*YOUR INSTRUCTIONS*
A verbatim copy of the lines from the one with "### array vs linked list" through the final line below is required; print it and nothing else.

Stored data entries
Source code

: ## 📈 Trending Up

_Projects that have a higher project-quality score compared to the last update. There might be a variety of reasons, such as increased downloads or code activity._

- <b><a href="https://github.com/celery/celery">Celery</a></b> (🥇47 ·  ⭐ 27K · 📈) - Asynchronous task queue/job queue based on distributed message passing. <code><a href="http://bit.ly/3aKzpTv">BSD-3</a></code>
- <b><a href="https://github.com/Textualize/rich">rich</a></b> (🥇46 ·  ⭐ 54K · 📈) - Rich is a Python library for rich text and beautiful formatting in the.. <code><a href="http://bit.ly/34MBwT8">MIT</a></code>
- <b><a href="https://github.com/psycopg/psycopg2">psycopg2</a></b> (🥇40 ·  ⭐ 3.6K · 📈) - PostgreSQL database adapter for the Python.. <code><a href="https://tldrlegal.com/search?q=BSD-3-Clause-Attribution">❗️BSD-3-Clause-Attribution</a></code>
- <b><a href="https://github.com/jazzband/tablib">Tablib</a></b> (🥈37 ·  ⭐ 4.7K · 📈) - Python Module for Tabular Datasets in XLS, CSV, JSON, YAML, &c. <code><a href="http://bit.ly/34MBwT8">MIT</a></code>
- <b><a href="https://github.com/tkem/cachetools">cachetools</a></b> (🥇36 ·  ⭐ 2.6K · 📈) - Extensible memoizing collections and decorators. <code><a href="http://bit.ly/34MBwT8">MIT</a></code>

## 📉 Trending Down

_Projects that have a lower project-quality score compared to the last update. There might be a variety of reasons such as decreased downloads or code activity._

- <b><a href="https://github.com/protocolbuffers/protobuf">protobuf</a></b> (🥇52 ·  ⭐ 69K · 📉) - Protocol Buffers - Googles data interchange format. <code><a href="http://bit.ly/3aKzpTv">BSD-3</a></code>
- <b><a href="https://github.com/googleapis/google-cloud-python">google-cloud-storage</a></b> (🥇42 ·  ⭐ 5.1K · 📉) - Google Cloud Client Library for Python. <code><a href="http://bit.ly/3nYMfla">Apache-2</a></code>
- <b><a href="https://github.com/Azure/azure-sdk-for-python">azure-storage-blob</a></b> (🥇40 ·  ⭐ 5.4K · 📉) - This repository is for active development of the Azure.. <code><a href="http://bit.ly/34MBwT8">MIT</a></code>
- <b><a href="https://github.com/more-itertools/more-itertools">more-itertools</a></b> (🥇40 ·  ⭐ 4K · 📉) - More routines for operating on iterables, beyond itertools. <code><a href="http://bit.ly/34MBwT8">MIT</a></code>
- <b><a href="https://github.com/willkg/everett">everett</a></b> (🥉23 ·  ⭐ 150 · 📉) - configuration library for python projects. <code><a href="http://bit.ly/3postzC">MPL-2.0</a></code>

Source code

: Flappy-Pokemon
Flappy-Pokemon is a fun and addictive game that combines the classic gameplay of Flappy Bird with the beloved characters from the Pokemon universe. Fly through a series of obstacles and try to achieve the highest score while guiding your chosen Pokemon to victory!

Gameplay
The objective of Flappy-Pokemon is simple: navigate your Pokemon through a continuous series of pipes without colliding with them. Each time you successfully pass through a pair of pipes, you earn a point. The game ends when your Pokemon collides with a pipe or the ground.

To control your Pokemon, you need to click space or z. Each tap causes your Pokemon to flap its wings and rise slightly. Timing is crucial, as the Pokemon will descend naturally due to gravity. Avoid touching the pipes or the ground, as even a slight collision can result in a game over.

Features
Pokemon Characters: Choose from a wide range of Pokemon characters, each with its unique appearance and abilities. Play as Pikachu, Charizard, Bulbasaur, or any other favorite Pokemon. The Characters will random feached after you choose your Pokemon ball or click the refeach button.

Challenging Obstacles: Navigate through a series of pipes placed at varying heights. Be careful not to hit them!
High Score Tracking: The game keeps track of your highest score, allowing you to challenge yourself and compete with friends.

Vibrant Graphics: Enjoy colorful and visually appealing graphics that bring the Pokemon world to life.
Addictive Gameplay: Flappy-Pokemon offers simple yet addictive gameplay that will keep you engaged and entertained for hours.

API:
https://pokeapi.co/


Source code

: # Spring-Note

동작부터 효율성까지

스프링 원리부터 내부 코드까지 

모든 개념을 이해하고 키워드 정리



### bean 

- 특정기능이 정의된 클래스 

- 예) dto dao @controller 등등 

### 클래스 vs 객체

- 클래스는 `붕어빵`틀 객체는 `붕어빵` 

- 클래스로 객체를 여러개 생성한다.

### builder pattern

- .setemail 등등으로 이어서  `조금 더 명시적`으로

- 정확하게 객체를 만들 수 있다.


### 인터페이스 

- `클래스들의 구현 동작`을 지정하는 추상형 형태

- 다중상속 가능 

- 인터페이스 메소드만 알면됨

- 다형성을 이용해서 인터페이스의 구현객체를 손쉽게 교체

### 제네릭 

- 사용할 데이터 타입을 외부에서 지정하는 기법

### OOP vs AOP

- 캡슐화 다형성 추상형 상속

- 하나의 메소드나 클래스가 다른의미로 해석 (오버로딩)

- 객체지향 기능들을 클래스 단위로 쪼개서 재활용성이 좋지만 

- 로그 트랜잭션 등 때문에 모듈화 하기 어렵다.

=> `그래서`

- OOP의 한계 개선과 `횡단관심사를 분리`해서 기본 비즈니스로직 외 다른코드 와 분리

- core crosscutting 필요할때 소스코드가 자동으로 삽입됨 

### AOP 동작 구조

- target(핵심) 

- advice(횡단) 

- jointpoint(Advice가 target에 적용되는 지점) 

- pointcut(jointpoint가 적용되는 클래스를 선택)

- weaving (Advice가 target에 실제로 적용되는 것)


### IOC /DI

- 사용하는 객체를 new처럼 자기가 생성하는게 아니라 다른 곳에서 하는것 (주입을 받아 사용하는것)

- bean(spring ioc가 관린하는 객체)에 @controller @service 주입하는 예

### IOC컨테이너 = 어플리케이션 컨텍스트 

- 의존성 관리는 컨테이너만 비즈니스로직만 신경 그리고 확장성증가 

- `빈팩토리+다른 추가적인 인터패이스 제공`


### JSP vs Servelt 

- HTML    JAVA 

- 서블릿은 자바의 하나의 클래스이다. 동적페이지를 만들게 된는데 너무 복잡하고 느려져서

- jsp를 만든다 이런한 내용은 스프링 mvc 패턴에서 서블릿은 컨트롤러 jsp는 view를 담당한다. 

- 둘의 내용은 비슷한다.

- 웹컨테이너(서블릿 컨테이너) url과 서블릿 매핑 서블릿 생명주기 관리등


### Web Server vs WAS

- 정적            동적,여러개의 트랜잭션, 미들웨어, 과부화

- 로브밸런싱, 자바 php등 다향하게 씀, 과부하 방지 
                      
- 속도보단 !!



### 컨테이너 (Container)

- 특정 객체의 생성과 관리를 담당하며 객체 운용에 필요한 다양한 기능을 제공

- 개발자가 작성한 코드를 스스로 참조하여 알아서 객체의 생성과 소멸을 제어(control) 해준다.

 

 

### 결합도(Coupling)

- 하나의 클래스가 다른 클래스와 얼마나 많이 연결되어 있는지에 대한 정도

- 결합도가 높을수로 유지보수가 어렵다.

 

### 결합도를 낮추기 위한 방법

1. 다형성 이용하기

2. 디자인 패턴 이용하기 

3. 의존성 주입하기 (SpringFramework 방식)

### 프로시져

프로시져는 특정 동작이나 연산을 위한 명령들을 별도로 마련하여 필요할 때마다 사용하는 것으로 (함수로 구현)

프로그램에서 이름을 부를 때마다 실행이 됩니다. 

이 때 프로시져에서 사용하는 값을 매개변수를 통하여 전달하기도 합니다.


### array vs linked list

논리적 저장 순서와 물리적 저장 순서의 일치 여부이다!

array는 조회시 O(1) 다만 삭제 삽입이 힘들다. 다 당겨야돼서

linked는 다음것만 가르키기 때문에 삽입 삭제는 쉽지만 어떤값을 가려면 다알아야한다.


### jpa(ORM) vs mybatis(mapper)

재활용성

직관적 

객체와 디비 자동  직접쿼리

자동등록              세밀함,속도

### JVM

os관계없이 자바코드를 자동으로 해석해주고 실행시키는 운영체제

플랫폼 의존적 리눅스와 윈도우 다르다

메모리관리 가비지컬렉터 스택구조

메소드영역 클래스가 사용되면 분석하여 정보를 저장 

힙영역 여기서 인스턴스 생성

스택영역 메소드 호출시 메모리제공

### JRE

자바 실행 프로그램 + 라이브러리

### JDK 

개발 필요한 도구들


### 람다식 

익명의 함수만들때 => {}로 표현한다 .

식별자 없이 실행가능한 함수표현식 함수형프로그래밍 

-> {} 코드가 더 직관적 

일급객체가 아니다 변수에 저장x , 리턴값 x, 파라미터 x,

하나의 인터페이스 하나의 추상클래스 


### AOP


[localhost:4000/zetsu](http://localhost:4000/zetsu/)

*TASK RESULT*
### array vs linked list

논리적 저장 순서와 물리적 저장 순서의 일치 여부이다!

array는 조회시 O(1) 다만 삭제 삽입이 힘들다. 다 당겨야돼서

linked는 다음것만 가르키기 때문에 삽입 삭제는 쉽지만 어떤값을 가려면 다알아야한다.


### jpa(ORM) vs mybatis(mapper)

재활용성

직관적 

객체와 디비 자동  직접쿼리

자동등록              세밀함,속도

### JVM

os관계없이 자바코드를 자동으로 해석해주고 실행시키는 운영체제

플랫폼 의존적 리눅스와 윈도우 다르다

메모리관리 가비지컬렉터 스택구조

메소드영역 클래스가 사용되면 분석하여 정보를 저장 

힙영역 여기서 인스턴스 생성

스택영역 메소드 호출시 메모리제공

### JRE

자바 실행 프로그램 + 라이브러리

### JDK 

개발 필요한 도구들


### 람다식 

익명의 함수만들때 => {}로 표현한다 .

식별자 없이 실행가능한 함수표현식 함수형프로그래밍 

-> {} 코드가 더 직관적 

일급객체가 아니다 변수에 저장x , 리턴값 x, 파라미터 x,

하나의 인터페이스 하나의 추상클래스 


### AOP


[localhost:4000/zetsu](http://localhost:4000/zetsu/)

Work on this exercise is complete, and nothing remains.